Material for this task Block Start

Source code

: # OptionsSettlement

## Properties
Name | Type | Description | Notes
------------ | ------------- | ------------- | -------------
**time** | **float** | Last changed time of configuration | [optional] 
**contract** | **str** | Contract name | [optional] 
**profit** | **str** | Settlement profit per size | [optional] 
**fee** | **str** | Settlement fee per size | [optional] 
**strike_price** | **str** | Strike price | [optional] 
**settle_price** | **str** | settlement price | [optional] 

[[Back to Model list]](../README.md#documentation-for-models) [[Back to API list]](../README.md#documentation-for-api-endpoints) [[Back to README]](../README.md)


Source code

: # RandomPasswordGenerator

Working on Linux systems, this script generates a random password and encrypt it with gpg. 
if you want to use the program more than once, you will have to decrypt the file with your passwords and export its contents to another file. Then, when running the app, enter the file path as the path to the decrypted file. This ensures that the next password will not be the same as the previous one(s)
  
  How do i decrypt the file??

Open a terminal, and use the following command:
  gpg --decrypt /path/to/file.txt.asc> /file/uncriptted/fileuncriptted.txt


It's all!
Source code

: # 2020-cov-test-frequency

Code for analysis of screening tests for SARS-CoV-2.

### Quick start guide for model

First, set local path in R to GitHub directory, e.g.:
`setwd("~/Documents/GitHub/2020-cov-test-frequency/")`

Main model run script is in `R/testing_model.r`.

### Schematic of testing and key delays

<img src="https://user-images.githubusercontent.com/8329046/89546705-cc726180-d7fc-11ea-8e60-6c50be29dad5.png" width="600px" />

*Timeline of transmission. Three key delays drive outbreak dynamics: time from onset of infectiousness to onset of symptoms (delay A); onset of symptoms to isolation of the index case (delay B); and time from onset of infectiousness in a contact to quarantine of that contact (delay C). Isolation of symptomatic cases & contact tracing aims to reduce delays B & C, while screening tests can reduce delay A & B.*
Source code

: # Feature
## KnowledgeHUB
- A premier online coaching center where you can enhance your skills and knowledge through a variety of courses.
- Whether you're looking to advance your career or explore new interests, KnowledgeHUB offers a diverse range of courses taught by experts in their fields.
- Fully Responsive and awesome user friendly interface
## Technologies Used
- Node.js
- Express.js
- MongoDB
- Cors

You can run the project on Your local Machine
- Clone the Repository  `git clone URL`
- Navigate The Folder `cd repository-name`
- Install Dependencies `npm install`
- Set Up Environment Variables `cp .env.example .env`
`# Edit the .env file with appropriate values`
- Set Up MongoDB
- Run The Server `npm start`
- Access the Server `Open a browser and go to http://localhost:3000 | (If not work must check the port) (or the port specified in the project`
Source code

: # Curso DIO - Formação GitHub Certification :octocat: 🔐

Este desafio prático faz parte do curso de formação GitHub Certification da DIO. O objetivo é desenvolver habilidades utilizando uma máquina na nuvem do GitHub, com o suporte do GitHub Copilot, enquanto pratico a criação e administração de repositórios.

Material for this task Block End

» **What you are asked to do**:
Every line of the data that includes the word "with" should be copied.

» **Output of the task**:
Working on Linux systems, this script generates a random password and encrypt it with gpg. 
if you want to use the program more than once, you will have to decrypt the file with your passwords and export its contents to another file. Then, when running the app, enter the file path as the path to the decrypted file. This ensures that the next password will not be the same as the previous one(s)
`# Edit the .env file with appropriate values`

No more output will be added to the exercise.